▶ [WHAT YOU ARE ASKED TO DO] The listing below begins with the first line you should copy; stop after the line containing "Type of the contribution", and drop every picture.

▶ [MATERIAL PROVIDED]
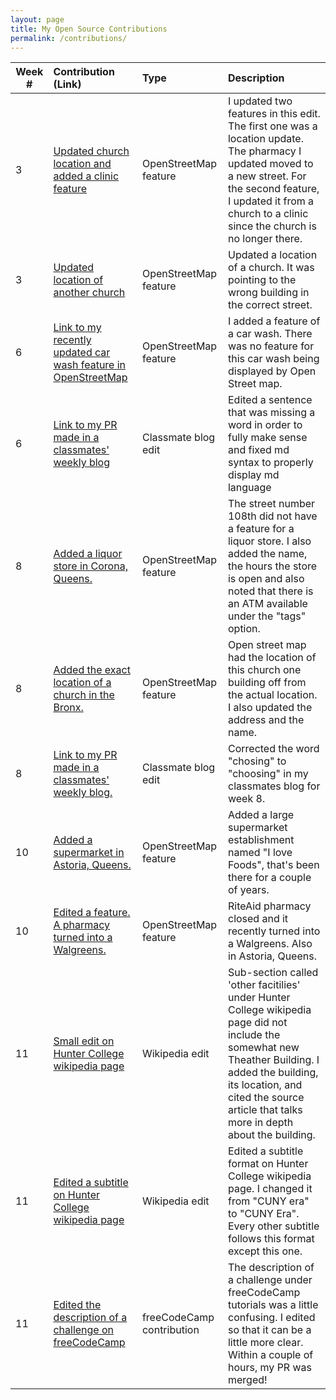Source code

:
 ```yaml
---
layout: page
title: My Open Source Contributions
permalink: /contributions/
---
```


<!--
Type of the contribution should be "Wikipedia edit", "OpenStreet Map feature", "Project Documentation", "Project Code", "Blog Edit", etc.

The description should include a brief summary of what you did.

Replace the first row below with your contribution.

-->

| Week # | Contribution (Link)                                                                                                                       | Type                  | Description                                                                                                                                                                                                                                 |
| ------ | :---------------------------------------------------------------------------------------------------------------------------------------- | :-------------------- | :------------------------------------------------------------------------------------------------------------------------------------------------------------------------------------------------------------------------------------------ |
| 3      | [Updated church location and added a clinic feature](https://www.openstreetmap.org/changeset/74456792)                                    | OpenStreetMap feature | I updated two features in this edit. The first one was a location update. The pharmacy I updated moved to a new street. For the second feature, I updated it from a church to a clinic since the church is no longer there.                 |
| 3      | [Updated location of another church](https://www.openstreetmap.org/changeset/74414315)                                                    | OpenStreetMap feature | Updated a location of a church. It was pointing to the wrong building in the correct street.                                                                                                                                                |
| 6      | [Link to my recently updated car wash feature in OpenStreetMap](https://www.openstreetmap.org/changeset/75329481)                         | OpenStreetMap feature | I added a feature of a car wash. There was no feature for this car wash being displayed by Open Street map.                                                                                                                                 |
| 6      | [Link to my PR made in a classmates' weekly blog](https://github.com/hunter-college-ossd-fall-2019/kbarias-weekly/pull/8)                 | Classmate blog edit   | Edited a sentence that was missing a word in order to fully make sense and fixed md syntax to properly display md language                                                                                                                  |
| 8      | [Added a liquor store in Corona, Queens.](https://www.openstreetmap.org/node/6904021367)                                                  | OpenStreetMap feature | The street number 108th did not have a feature for a liquor store. I also added the name, the hours the store is open and also noted that there is an ATM available under the "tags" option.                                                |
| 8      | [Added the exact location of a church in the Bronx.](https://www.openstreetmap.org/way/276140812)                                         | OpenStreetMap feature | Open street map had the location of this church one building off from the actual location. I also updated the address and the name.                                                                                                         |
| 8      | [Link to my PR made in a classmates' weekly blog.](https://github.com/hunter-college-ossd-fall-2019/kbarias-weekly/pull/9)                | Classmate blog edit   | Corrected the word "chosing" to "choosing" in my classmates blog for week 8.                                                                                                                                                                |
| 10     | [Added a supermarket in Astoria, Queens.](https://www.openstreetmap.org/changeset/76535456#map=19/40.75554/-73.91228)                     | OpenStreetMap feature | Added a large supermarket establishment named "I love Foods", that's been there for a couple of years.                                                                                                                                      |
| 10     | [Edited a feature. A pharmacy turned into a Walgreens.](https://www.openstreetmap.org/changeset/76535535)                                 | OpenStreetMap feature | RiteAid pharmacy closed and it recently turned into a Walgreens. Also in Astoria, Queens.                                                                                                                                                   |
| 11     | [Small edit on Hunter College wikipedia page](https://en.wikipedia.org/w/index.php?title=Hunter_College&diff=prev&oldid=925364658)        | Wikipedia edit        | Sub-section called 'other facitilies' under Hunter College wikipedia page did not include the somewhat new Theather Building. I added the building, its location, and cited the source article that talks more in depth about the building. |
| 11     | [Edited a subtitle on Hunter College wikipedia page](https://en.wikipedia.org/w/index.php?title=Hunter_College&diff=prev&oldid=925365965) | Wikipedia edit        | Edited a subtitle format on Hunter College wikipedia page. I changed it from "CUNY era" to "CUNY Era". Every other subtitle follows this format except this one.                                                                            |
| 11     | [Edited the description of a challenge on freeCodeCamp](https://github.com/freeCodeCamp/freeCodeCamp/pull/37730) | freeCodeCamp contribution      | The description of a challenge under freeCodeCamp tutorials was a little confusing. I edited so that it can be a little more clear. Within a couple of hours, my PR was merged!                                                                      |
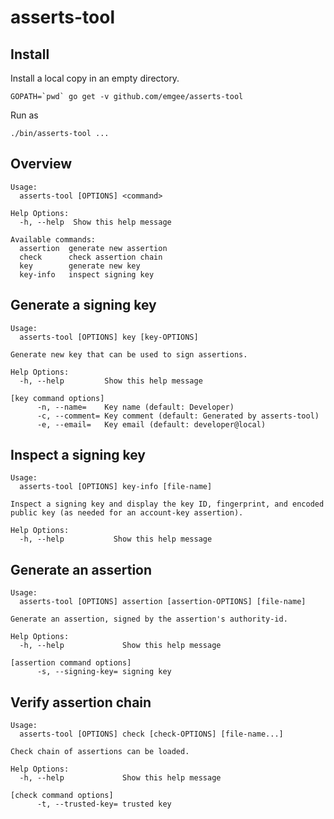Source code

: # asserts-tool

## Install

Install a local copy in an empty directory.

```
GOPATH=`pwd` go get -v github.com/emgee/asserts-tool
```

Run as

```
./bin/asserts-tool ...
```


## Overview

```
Usage:
  asserts-tool [OPTIONS] <command>

Help Options:
  -h, --help  Show this help message

Available commands:
  assertion  generate new assertion
  check      check assertion chain
  key        generate new key
  key-info   inspect signing key
```


## Generate a signing key

```
Usage:
  asserts-tool [OPTIONS] key [key-OPTIONS]

Generate new key that can be used to sign assertions.

Help Options:
  -h, --help         Show this help message

[key command options]
      -n, --name=    Key name (default: Developer)
      -c, --comment= Key comment (default: Generated by asserts-tool)
      -e, --email=   Key email (default: developer@local)
```


## Inspect a signing key

```
Usage:
  asserts-tool [OPTIONS] key-info [file-name]

Inspect a signing key and display the key ID, fingerprint, and encoded public key (as needed for an account-key assertion).

Help Options:
  -h, --help           Show this help message
```


## Generate an assertion

```
Usage:
  asserts-tool [OPTIONS] assertion [assertion-OPTIONS] [file-name]

Generate an assertion, signed by the assertion's authority-id.

Help Options:
  -h, --help             Show this help message

[assertion command options]
      -s, --signing-key= signing key
```


## Verify assertion chain

```
Usage:
  asserts-tool [OPTIONS] check [check-OPTIONS] [file-name...]

Check chain of assertions can be loaded.

Help Options:
  -h, --help             Show this help message

[check command options]
      -t, --trusted-key= trusted key
```
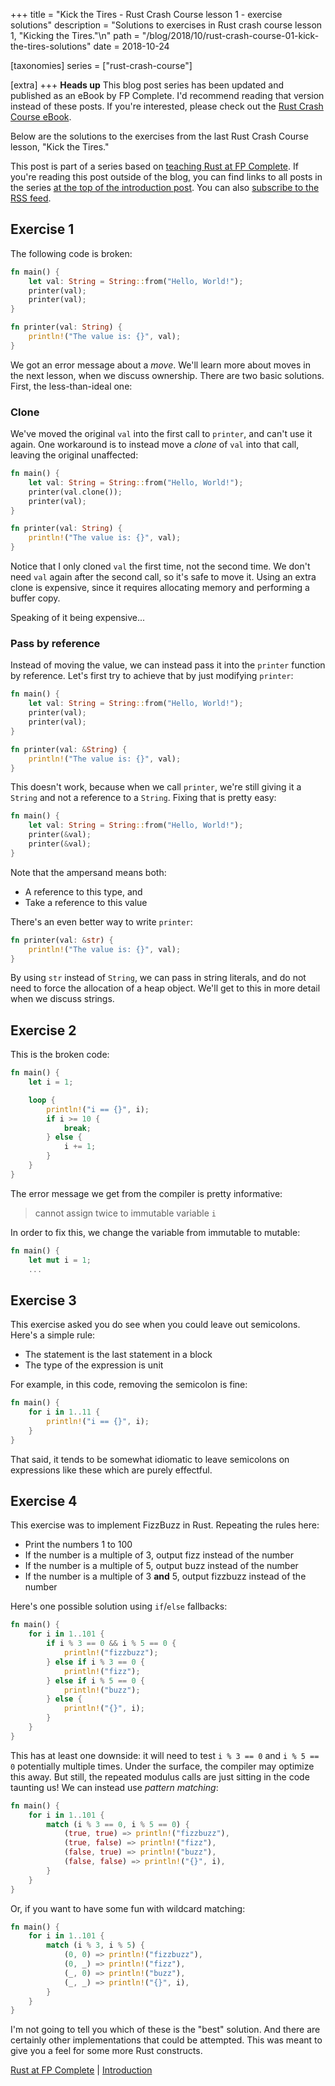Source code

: +++
title = "Kick the Tires - Rust Crash Course lesson 1 - exercise solutions"
description = "Solutions to exercises in Rust crash course lesson 1, \"Kicking the Tires.\"\n"
path = "/blog/2018/10/rust-crash-course-01-kick-the-tires-solutions"
date = 2018-10-24

[taxonomies]
series = ["rust-crash-course"]

[extra]
+++
**Heads up** This blog post series has been updated and published as an eBook by FP Complete. I'd recommend reading that version instead of these posts. If you're interested, please check out the [Rust Crash Course eBook](https://www.fpcomplete.com/rust/crash-course/).

Below are the solutions to the exercises from the last Rust Crash
Course lesson, "Kick the Tires."

This post is part of a series based on [teaching Rust at FP
Complete](https://www.fpcomplete.com/rust). If you're reading this post outside
of the blog, you can find links to all posts in the series [at the top of the
introduction
post](https://www.snoyman.com/blog/2018/10/introducing-rust-crash-course). You
can also [subscribe to the RSS
feed](https://www.snoyman.com/feed/rust-crash-course).

## Exercise 1

The following code is broken:

```rust
fn main() {
    let val: String = String::from("Hello, World!");
    printer(val);
    printer(val);
}

fn printer(val: String) {
    println!("The value is: {}", val);
}
```

We got an error message about a _move_. We'll learn more about moves
in the next lesson, when we discuss ownership. There are two basic
solutions. First, the less-than-ideal one:

### Clone

We've moved the original `val` into the first call to `printer`, and
can't use it again. One workaround is to instead move a _clone_ of
`val` into that call, leaving the original unaffected:

```rust
fn main() {
    let val: String = String::from("Hello, World!");
    printer(val.clone());
    printer(val);
}

fn printer(val: String) {
    println!("The value is: {}", val);
}
```

Notice that I only cloned `val` the first time, not the second
time. We don't need `val` again after the second call, so it's safe to
move it. Using an extra clone is expensive, since it requires
allocating memory and performing a buffer copy.

Speaking of it being expensive...

### Pass by reference

Instead of moving the value, we can instead pass it into the `printer`
function by reference. Let's first try to achieve that by just
modifying `printer`:

```rust
fn main() {
    let val: String = String::from("Hello, World!");
    printer(val);
    printer(val);
}

fn printer(val: &String) {
    println!("The value is: {}", val);
}
```

This doesn't work, because when we call `printer`, we're still giving
it a `String` and not a reference to a `String`. Fixing that is pretty
easy:

```rust
fn main() {
    let val: String = String::from("Hello, World!");
    printer(&val);
    printer(&val);
}
```

Note that the ampersand means both:

* A reference to this type, and
* Take a reference to this value

There's an even better way to write `printer`:

```rust
fn printer(val: &str) {
    println!("The value is: {}", val);
}
```

By using `str` instead of `String`, we can pass in string literals,
and do not need to force the allocation of a heap object. We'll get to
this in more detail when we discuss strings.

## Exercise 2

This is the broken code:

```rust
fn main() {
    let i = 1;

    loop {
        println!("i == {}", i);
        if i >= 10 {
            break;
        } else {
            i += 1;
        }
    }
}
```

The error message we get from the compiler is pretty informative:

> cannot assign twice to immutable variable `i`

In order to fix this, we change the variable from immutable to mutable:

```rust
fn main() {
    let mut i = 1;
    ...
```

## Exercise 3

This exercise asked you do see when you could leave out
semicolons. Here's a simple rule:

* The statement is the last statement in a block
* The type of the expression is unit

For example, in this code, removing the semicolon is fine:

```rust
fn main() {
    for i in 1..11 {
        println!("i == {}", i);
    }
}
```

That said, it tends to be somewhat idiomatic to leave semicolons on
expressions like these which are purely effectful.

## Exercise 4

This exercise was to implement FizzBuzz in Rust. Repeating the rules here:

* Print the numbers 1 to 100
* If the number is a multiple of 3, output fizz instead of the number
* If the number is a multiple of 5, output buzz instead of the number
* If the number is a multiple of 3 __and__ 5, output fizzbuzz instead of the number

Here's one possible solution using `if`/`else` fallbacks:

```rust
fn main() {
    for i in 1..101 {
        if i % 3 == 0 && i % 5 == 0 {
            println!("fizzbuzz");
        } else if i % 3 == 0 {
            println!("fizz");
        } else if i % 5 == 0 {
            println!("buzz");
        } else {
            println!("{}", i);
        }
    }
}
```

This has at least one downside: it will need to test `i % 3 == 0` and `i % 5 == 0` potentially multiple times. Under the surface, the compiler may optimize this away. But still, the repeated modulus calls are just sitting in the code taunting us! We can instead use _pattern matching_:

```rust
fn main() {
    for i in 1..101 {
        match (i % 3 == 0, i % 5 == 0) {
            (true, true) => println!("fizzbuzz"),
            (true, false) => println!("fizz"),
            (false, true) => println!("buzz"),
            (false, false) => println!("{}", i),
        }
    }
}
```

Or, if you want to have some fun with wildcard matching:

```rust
fn main() {
    for i in 1..101 {
        match (i % 3, i % 5) {
            (0, 0) => println!("fizzbuzz"),
            (0, _) => println!("fizz"),
            (_, 0) => println!("buzz"),
            (_, _) => println!("{}", i),
        }
    }
}
```

I'm not going to tell you which of these is the "best" solution. And
there are certainly other implementations that could be
attempted. This was meant to give you a feel for some more Rust
constructs.

[Rust at FP Complete](https://www.fpcomplete.com/rust) | [Introduction](https://www.snoyman.com/blog/2018/10/introducing-rust-crash-course)
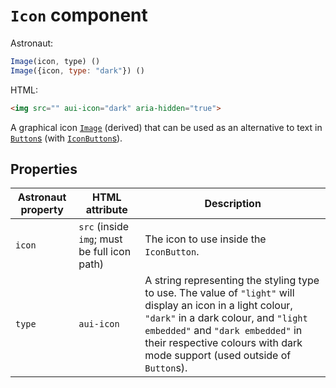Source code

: # `Icon` component
Astronaut:
```javascript
Image(icon, type) ()
Image({icon, type: "dark"}) ()
```

HTML:
```html
<img src="" aui-icon="dark" aria-hidden="true">
```

A graphical icon [`Image`](image.md) (derived) that can be used as an alternative to text in [`Button`s](button.md) (with [`IconButton`s](iconbutton.md)).

## Properties
| Astronaut property | HTML attribute | Description |
|-|-|-|
| `icon` | `src` (inside `img`; must be full icon path) | The icon to use inside the `IconButton`. |
| `type` | `aui-icon` | A string representing the styling type to use. The value of `"light"` will display an icon in a light colour, `"dark"` in a dark colour, and `"light embedded"` and `"dark embedded"` in their respective colours with dark mode support (used outside of `Button`s). |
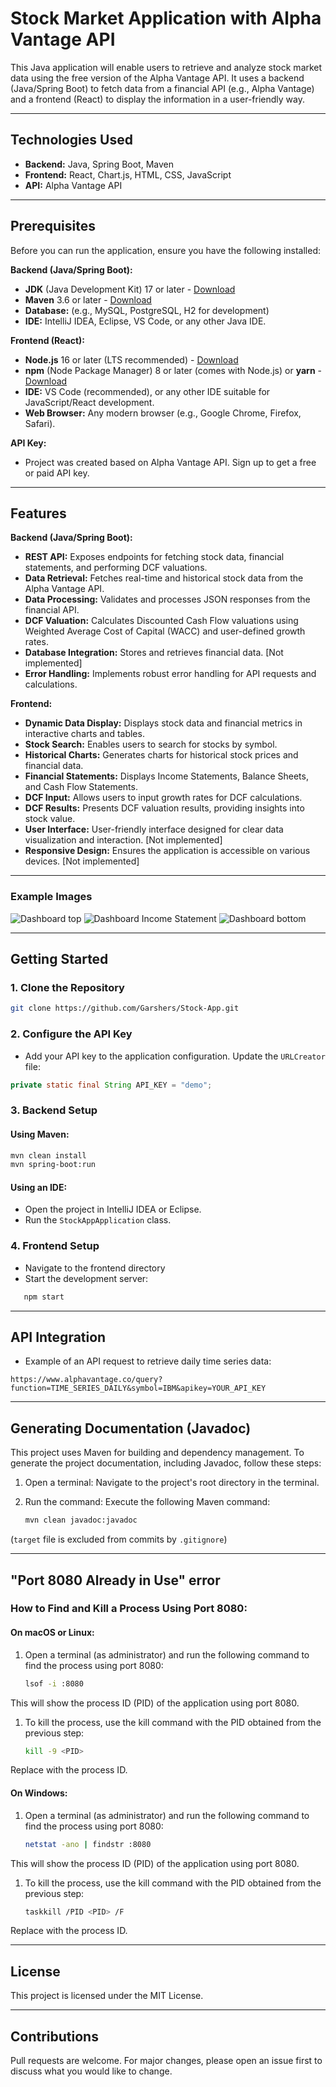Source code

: # Stock Market Application with Alpha Vantage API

This Java application will enable users to retrieve and analyze stock market data using the free version of the Alpha Vantage API. It uses a backend (Java/Spring Boot) to fetch data from a financial API (e.g., Alpha Vantage) and a frontend (React) to display the information in a user-friendly way.

---

## Technologies Used

-   **Backend:** Java, Spring Boot, Maven
-   **Frontend:** React, Chart.js, HTML, CSS, JavaScript
-   **API:** Alpha Vantage API

---

## Prerequisites

Before you can run the application, ensure you have the following installed:

**Backend (Java/Spring Boot):**

- **JDK** (Java Development Kit) 17 or later - [Download](https://www.oracle.com/java/technologies/javase-downloads.html)
- **Maven** 3.6 or later - [Download](https://maven.apache.org/download.cgi)
- **Database:** (e.g., MySQL, PostgreSQL, H2 for development)
- **IDE:** IntelliJ IDEA, Eclipse, VS Code, or any other Java IDE.

**Frontend (React):**

- **Node.js** 16 or later (LTS recommended) - [Download](https://nodejs.org/)
- **npm** (Node Package Manager) 8 or later (comes with Node.js) or **yarn** - [Download](https://yarnpkg.com/)
- **IDE:** VS Code (recommended), or any other IDE suitable for JavaScript/React development.
- **Web Browser:** Any modern browser (e.g., Google Chrome, Firefox, Safari).

**API Key:**

- Project was created based on Alpha Vantage API. Sign up to get a free or paid API key.

---

## Features

**Backend (Java/Spring Boot):**

-   **REST API:** Exposes endpoints for fetching stock data, financial statements, and performing DCF valuations.
-   **Data Retrieval:** Fetches real-time and historical stock data from the Alpha Vantage API.
-   **Data Processing:** Validates and processes JSON responses from the financial API.
-   **DCF Valuation:** Calculates Discounted Cash Flow valuations using Weighted Average Cost of Capital (WACC) and user-defined growth rates.
-   **Database Integration:** Stores and retrieves financial data. [Not implemented]
-   **Error Handling:** Implements robust error handling for API requests and calculations.

**Frontend:**

-   **Dynamic Data Display:** Displays stock data and financial metrics in interactive charts and tables.
-   **Stock Search:** Enables users to search for stocks by symbol.
-   **Historical Charts:** Generates charts for historical stock prices and financial data.
-   **Financial Statements:** Displays Income Statements, Balance Sheets, and Cash Flow Statements.
-   **DCF Input:** Allows users to input growth rates for DCF calculations.
-   **DCF Results:** Presents DCF valuation results, providing insights into stock value.
-   **User Interface:** User-friendly interface designed for clear data visualization and interaction. [Not implemented]
-   **Responsive Design:** Ensures the application is accessible on various devices. [Not implemented]

---

### Example Images

![Dashboard top](images_README/Dashboard_top.png)
![Dashboard Income Statement](images_README/Dashboard_Income_Statement.png)
![Dashboard bottom](images_README/Dashboard_bottom.png)

---

## **Getting Started**

### **1. Clone the Repository**
```bash
git clone https://github.com/Garshers/Stock-App.git
```

### **2. Configure the API Key**
- Add your API key to the application configuration. Update the `URLCreator` file:
```java
private static final String API_KEY = "demo";
```

### **3. Backend Setup**

#### Using Maven:
```bash
mvn clean install
mvn spring-boot:run
```

#### Using an IDE:
- Open the project in IntelliJ IDEA or Eclipse.
- Run the `StockAppApplication` class.

### **4. Frontend Setup**
- Navigate to the frontend directory
- Start the development server:
```bash
   npm start
```

---

## **API Integration**

- Example of an API request to retrieve daily time series data:

```
https://www.alphavantage.co/query?function=TIME_SERIES_DAILY&symbol=IBM&apikey=YOUR_API_KEY
```

---

## Generating Documentation (Javadoc)
This project uses Maven for building and dependency management. To generate the project documentation, including Javadoc, follow these steps:

1. Open a terminal: Navigate to the project's root directory in the terminal.
2. Run the command: Execute the following Maven command:

   ```bash
   mvn clean javadoc:javadoc
   ```

(`target` file is excluded from commits by `.gitignore`)

---

## "Port 8080 Already in Use" error

### How to Find and Kill a Process Using Port 8080:

#### On macOS or Linux:
1. Open a terminal (as administrator) and run the following command to find the process using port 8080:

    ```bash
   lsof -i :8080
   ```
This will show the process ID (PID) of the application using port 8080.

1. To kill the process, use the kill command with the PID obtained from the previous step:
    ```bash
   kill -9 <PID>
   ```
Replace <PID> with the process ID.

#### On Windows:
1. Open a terminal (as administrator) and run the following command to find the process using port 8080:

    ```bash
   netstat -ano | findstr :8080
   ```
This will show the process ID (PID) of the application using port 8080.

1. To kill the process, use the kill command with the PID obtained from the previous step:
    ```bash
   taskkill /PID <PID> /F
   ```
Replace <PID> with the process ID.

---

## License

This project is licensed under the MIT License.

---

## **Contributions**

Pull requests are welcome. For major changes, please open an issue first to discuss what you would like to change.

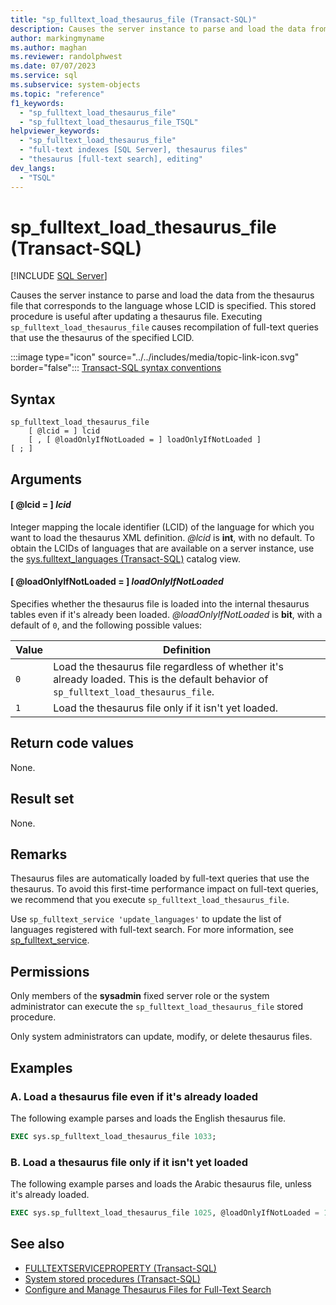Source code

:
 ```yaml
---
title: "sp_fulltext_load_thesaurus_file (Transact-SQL)"
description: Causes the server instance to parse and load the data from the thesaurus file that corresponds to the language whose LCID is specified.
author: markingmyname
ms.author: maghan
ms.reviewer: randolphwest
ms.date: 07/07/2023
ms.service: sql
ms.subservice: system-objects
ms.topic: "reference"
f1_keywords:
  - "sp_fulltext_load_thesaurus_file"
  - "sp_fulltext_load_thesaurus_file_TSQL"
helpviewer_keywords:
  - "sp_fulltext_load_thesaurus_file"
  - "full-text indexes [SQL Server], thesaurus files"
  - "thesaurus [full-text search], editing"
dev_langs:
  - "TSQL"
---
```

# sp_fulltext_load_thesaurus_file (Transact-SQL)

[!INCLUDE [SQL Server](../../includes/applies-to-version/sqlserver.md)]

Causes the server instance to parse and load the data from the thesaurus file that corresponds to the language whose LCID is specified. This stored procedure is useful after updating a thesaurus file. Executing `sp_fulltext_load_thesaurus_file` causes recompilation of full-text queries that use the thesaurus of the specified LCID.

:::image type="icon" source="../../includes/media/topic-link-icon.svg" border="false"::: [Transact-SQL syntax conventions](../../t-sql/language-elements/transact-sql-syntax-conventions-transact-sql.md)

## Syntax

```syntaxsql
sp_fulltext_load_thesaurus_file
    [ @lcid = ] lcid
    [ , [ @loadOnlyIfNotLoaded = ] loadOnlyIfNotLoaded ]
[ ; ]
```

## Arguments

#### [ @lcid = ] *lcid*

Integer mapping the locale identifier (LCID) of the language for which you want to load the thesaurus XML definition. *@lcid* is **int**, with no default. To obtain the LCIDs of languages that are available on a server instance, use the [sys.fulltext_languages (Transact-SQL)](../system-catalog-views/sys-fulltext-languages-transact-sql.md) catalog view.

#### [ @loadOnlyIfNotLoaded = ] *loadOnlyIfNotLoaded*

Specifies whether the thesaurus file is loaded into the internal thesaurus tables even if it's already been loaded. *@loadOnlyIfNotLoaded* is **bit**, with a default of `0`, and the following possible values:

| Value | Definition |
| --- | --- |
| `0` | Load the thesaurus file regardless of whether it's already loaded. This is the default behavior of `sp_fulltext_load_thesaurus_file`. |
| `1` | Load the thesaurus file only if it isn't yet loaded. |

## Return code values

None.

## Result set

None.

## Remarks

Thesaurus files are automatically loaded by full-text queries that use the thesaurus. To avoid this first-time performance impact on full-text queries, we recommend that you execute `sp_fulltext_load_thesaurus_file`.

Use `sp_fulltext_service 'update_languages'` to update the list of languages registered with full-text search. For more information, see [sp_fulltext_service](sp-fulltext-service-transact-sql.md).

## Permissions

Only members of the **sysadmin** fixed server role or the system administrator can execute the `sp_fulltext_load_thesaurus_file` stored procedure.

Only system administrators can update, modify, or delete thesaurus files.

## Examples

### A. Load a thesaurus file even if it's already loaded

The following example parses and loads the English thesaurus file.

```sql
EXEC sys.sp_fulltext_load_thesaurus_file 1033;
```

### B. Load a thesaurus file only if it isn't yet loaded

The following example parses and loads the Arabic thesaurus file, unless it's already loaded.

```sql
EXEC sys.sp_fulltext_load_thesaurus_file 1025, @loadOnlyIfNotLoaded = 1;
```

## See also

- [FULLTEXTSERVICEPROPERTY (Transact-SQL)](../../t-sql/functions/fulltextserviceproperty-transact-sql.md)
- [System stored procedures (Transact-SQL)](system-stored-procedures-transact-sql.md)
- [Configure and Manage Thesaurus Files for Full-Text Search](../search/configure-and-manage-thesaurus-files-for-full-text-search.md)
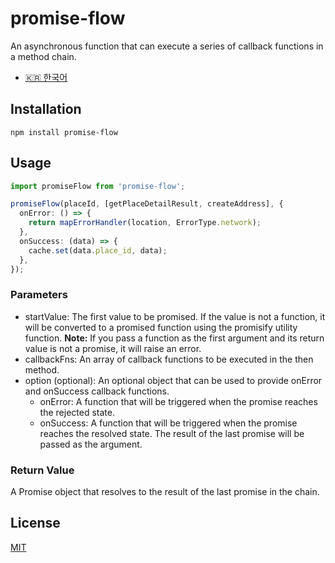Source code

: # promise-flow

An asynchronous function that can execute a series of callback functions in a method chain.

- [🇰🇷 한국어](./README-ko_KR.md)

## Installation

```
npm install promise-flow
```

## Usage

```typescript
import promiseFlow from 'promise-flow';

promiseFlow(placeId, [getPlaceDetailResult, createAddress], {
  onError: () => {
    return mapErrorHandler(location, ErrorType.network);
  },
  onSuccess: (data) => {
    cache.set(data.place_id, data);
  },
});
```

### Parameters

- startValue: The first value to be promised. If the value is not a function, it will be converted to a promised function using the promisify utility function. **Note:** If you pass a function as the first argument and its return value is not a promise, it will raise an error.
- callbackFns: An array of callback functions to be executed in the then method.
- option (optional): An optional object that can be used to provide onError and onSuccess callback functions.
  - onError: A function that will be triggered when the promise reaches the rejected state.
  - onSuccess: A function that will be triggered when the promise reaches the resolved state. The result of the last promise will be passed as the argument.

### Return Value

A Promise object that resolves to the result of the last promise in the chain.

## License

[MIT](./LICENSE)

▶ [TASK OUTPUT]
Source code

:
 ```yaml
---
layout: page
title: My Open Source Contributions
permalink: /contributions/
---
```


<!--
Type of the contribution should be "Wikipedia edit", "OpenStreet Map feature", "Project Documentation", "Project Code", "Blog Edit", etc.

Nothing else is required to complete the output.